Alphawave Semi adds to this with their “spec-to-silicon” engineering prowess to deliver application-optimized chiplet-enabled custom silicon configurations for customers. Blending up to 112Gb SerDes, PCIe Gen6.0, CXL3.0, HBM 3.0, and power-performance-area optimized Arm and RISC-V processor subsystems as examples, the company can deliver the leading-edge SOCs to their hyperscaler and data infrastructure customers, that are needed to keep pace with the surge in data-intensive applications like generative AI. Moreover, their deep industry experience, key partnerships and ecosystem collaborations provide confidence in moving from ideation to custom solution delivery with speed.

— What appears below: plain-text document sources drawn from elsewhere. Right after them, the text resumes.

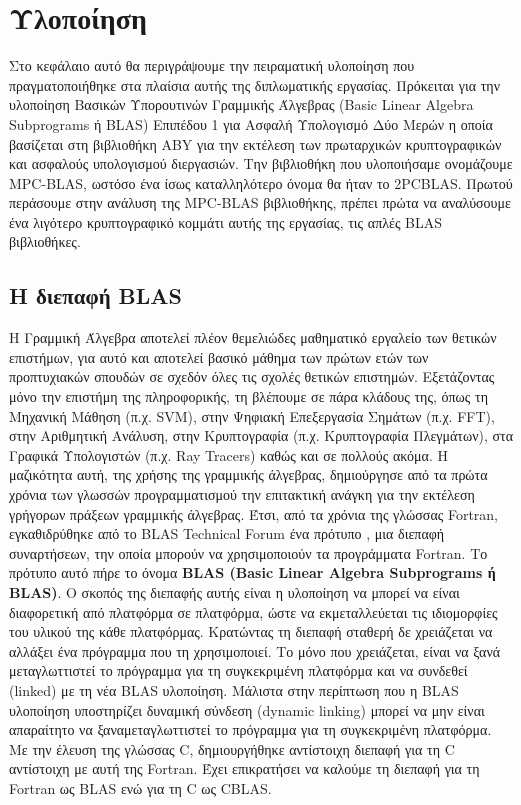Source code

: \chapter{Υλοποίηση}
\label{chapter:implementation}

Στο κεφάλαιο αυτό θα περιγράψουμε την πειραματική υλοποίηση που πραγματοποιήθηκε στα πλαίσια αυτής της διπλωματικής εργασίας. Πρόκειται για την υλοποίηση Βασικών Υπορουτινών Γραμμικής Άλγεβρας (Basic Linear Algebra Subprograms ή BLAS) Επιπέδου 1 για Ασφαλή Υπολογισμό Δύο Μερών η οποία βασίζεται στη βιβλιοθήκη ABY για την εκτέλεση των πρωταρχικών κρυπτογραφικών και ασφαλούς υπολογισμού διεργασιών. Την βιβλιοθήκη που υλοποιήσαμε ονομάζουμε MPC-BLAS, ωστόσο ένα ίσως καταλληλότερο όνομα θα ήταν το 2PCBLAS. Πρωτού περάσουμε στην ανάλυση της MPC-BLAS βιβλιοθήκης, πρέπει πρώτα να αναλύσουμε ένα λιγότερο κρυπτογραφικό κομμάτι αυτής της εργασίας, τις απλές BLAS βιβλιοθήκες.


\section{Η διεπαφή BLAS}

Η Γραμμική Άλγεβρα αποτελεί πλέον θεμελιώδες μαθηματικό εργαλείο των θετικών επιστήμων, για αυτό και αποτελεί βασικό μάθημα των πρώτων ετών των προπτυχιακών σπουδών σε σχεδόν όλες τις σχολές θετικών επιστημών. Εξετάζοντας μόνο την επιστήμη της πληροφορικής, τη βλέπουμε σε πάρα κλάδους της, όπως τη Μηχανική Μάθηση (π.χ. SVM), στην Ψηφιακή Επεξεργασία Σημάτων (π.χ. FFT), στην Αριθμητική Ανάλυση, στην Κρυπτογραφία (π.χ. Κρυπτογραφία Πλεγμάτων), στα Γραφικά Υπολογιστών (π.χ. Ray Tracers) καθώς και σε πολλούς ακόμα.
Η μαζικότητα αυτή, της χρήσης της γραμμικής άλγεβρας, δημιούργησε από τα πρώτα χρόνια των γλωσσών προγραμματισμού την επιτακτική ανάγκη για την εκτέλεση γρήγορων πράξεων γραμμικής άλγεβρας. Έτσι, από τα χρόνια της γλώσσας Fortran, εγκαθιδρύθηκε από το BLAS Technical Forum ένα πρότυπο \cite{blackford2002updated}, μια διεπαφή συναρτήσεων, την οποία μπορούν να χρησιμοποιούν τα προγράμματα Fortran. Το πρότυπο αυτό πήρε το όνομα \textbf{BLAS (Basic Linear Algebra Subprograms ή BLAS)}. Ο σκοπός της διεπαφής αυτής είναι η υλοποίηση να μπορεί να είναι διαφορετική
από πλατφόρμα σε πλατφόρμα, ώστε να εκμεταλλεύεται τις ιδιομορφίες του υλικού της κάθε πλατφόρμας. Κρατώντας τη διεπαφή σταθερή δε χρειάζεται να αλλάξει ένα πρόγραμμα που τη χρησιμοποιεί. Το μόνο που χρειάζεται, είναι να ξανά μεταγλωττιστεί το πρόγραμμα για τη συγκεκριμένη πλατφόρμα και να συνδεθεί (linked) με τη νέα BLAS υλοποίηση. Μάλιστα στην περίπτωση που η BLAS υλοποίηση υποστηρίζει δυναμική σύνδεση (dynamic linking) μπορεί να μην είναι απαραίτητο να ξαναμεταγλωττιστεί το πρόγραμμα για τη συγκεκριμένη πλατφόρμα. Με την έλευση της γλώσσας C, δημιουργήθηκε αντίστοιχη διεπαφή για τη C αντίστοιχη με αυτή της Fortran. Έχει επικρατήσει να καλούμε τη διεπαφή για τη Fortran ως BLAS ενώ για τη C ως CBLAS.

Where things get really interesting to me is with the advent of open chiplet configurations as this accelerates Alphawave IP into heterogeneous solutions. Tony Carusone noted that Alphawave Semi has positioned itself well for this broader industry trend being on the foundations of industry standards setting and building technology prowess with things like advanced 2.5D packaging that will enable Alphawave Semi to work with other industry leaders as a connectivity chiplet supplier.

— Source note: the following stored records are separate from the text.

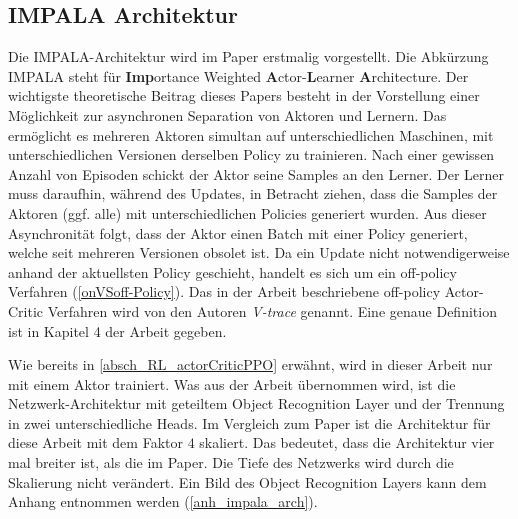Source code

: \subsection{IMPALA Architektur}\label{absch_setup_impala}
Die IMPALA-Architektur wird im Paper \cite{espeholt2018impala} erstmalig vorgestellt. Die Abkürzung IMPALA steht für \textbf{Imp}ortance Weighted \textbf{A}ctor-\textbf{L}earner \textbf{A}rchitecture. Der wichtigste theoretische Beitrag dieses Papers besteht in der Vorstellung einer Möglichkeit zur asynchronen Separation von Aktoren und Lernern. Das ermöglicht es mehreren Aktoren simultan auf unterschiedlichen Maschinen, mit unterschiedlichen Versionen derselben Policy zu trainieren. Nach einer gewissen Anzahl von Episoden schickt der Aktor seine Samples an den Lerner. Der Lerner muss daraufhin, während des Updates, in Betracht ziehen, dass die Samples der Aktoren (ggf. alle) mit unterschiedlichen Policies generiert wurden. Aus dieser Asynchronität folgt, dass der Aktor einen Batch mit einer Policy generiert, welche seit mehreren Versionen obsolet ist. Da ein Update nicht notwendigerweise anhand der aktuellsten Policy geschieht, handelt es sich um ein off-policy Verfahren (\ref{onVSoff-Policy}). Das in der Arbeit \cite{espeholt2018impala} beschriebene off-policy Actor-Critic Verfahren wird von den Autoren \emph{V-trace} genannt. Eine genaue Definition ist in Kapitel 4 der Arbeit \cite{espeholt2018impala} gegeben.

Wie bereits in \ref{absch_RL_actorCriticPPO} erwähnt, wird in dieser Arbeit nur mit einem Aktor trainiert. Was aus der Arbeit \cite{espeholt2018impala} übernommen wird, ist die Netzwerk-Architektur mit geteiltem Object Recognition Layer und der Trennung in zwei unterschiedliche Heads. Im Vergleich zum Paper ist die Architektur für diese Arbeit mit dem Faktor $4$ skaliert. Das bedeutet, dass die Architektur vier mal breiter ist, als die im Paper. Die Tiefe des Netzwerks wird durch die Skalierung nicht verändert. Ein Bild des Object Recognition Layers kann dem Anhang entnommen werden (\ref{anh_impala_arch}).














\newpage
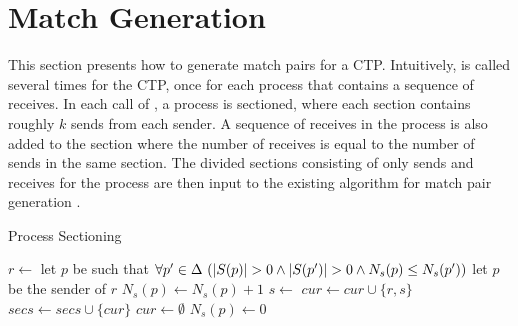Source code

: \section{Match Generation}


This section presents how to generate match pairs for a CTP. 
Intuitively,  is called several times for the CTP, once for each process that contains a sequence of receives. 
In each call of , a process is sectioned, where each section contains roughly $k$ sends from each sender. A sequence of receives in the process is also added to the section where the number of receives is equal to the number of sends in the same section.
The divided sections consisting of only sends and receives for the process are then input to the existing algorithm for match pair generation \cite{DBLP:conf/kbse/HuangMM13}. 



\begin{algorithm}
\caption{Process Sectioning}\label{algo:main}
\begin{algorithmic}[1]
\State $r \gets$ 
\State let $p$ be such that $\forall p^\prime \in \Delta\ (|S(p)|>0  \wedge |S(p^\prime)|>0  \wedge \Call{$N_s$}{p}\le \Call{$N_s$}{p^\prime} )$
\Else 
\State let $p$ be the sender of $r$
\EndIf
\State $N_s(p)\gets N_s(p)+1$
\State $s\gets$ 
\State $\mathit{cur}\gets \mathit{cur}\cup \{r,s\}$
\State $\mathit{secs}\gets\mathit{secs}\cup\{\mathit{cur}\}$
\State $\mathit{cur}\gets\emptyset$
\State $N_s(p)\gets 0$
\EndFor
\EndIf
\EndWhile
\end{algorithmic}
\end{algorithm}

When one considers the strong demand for alternative AI silicon in the market, an independent supplier like Alphawave Semi becomes even more interesting as they collaborate with multiple vendors to deliver core connectivity capabilities in the most advanced process nodes. Moreover, their customers can be assured that their custom chip and chiplet solutions remain proprietary. As Tony stated in our conversation, “Just the ability, to leverage our industry leading connectivity IP and silicon offerings across the full spectrum of solutions allows us the flexibility to work with some of the biggest players in AI and meet them wherever they're at to help them solve problems in whatever way makes most sense for their specific AI workloads and applications.” In my view, this summarizes why Alphawave Semi is perfectly positioned to take advantage of the massive growth in AI infrastructure deployments expected over the next several years. Watch this space for more updates regarding Alphawave, connectivity, and the demands for more silicon capability to fully unleash the power of AI.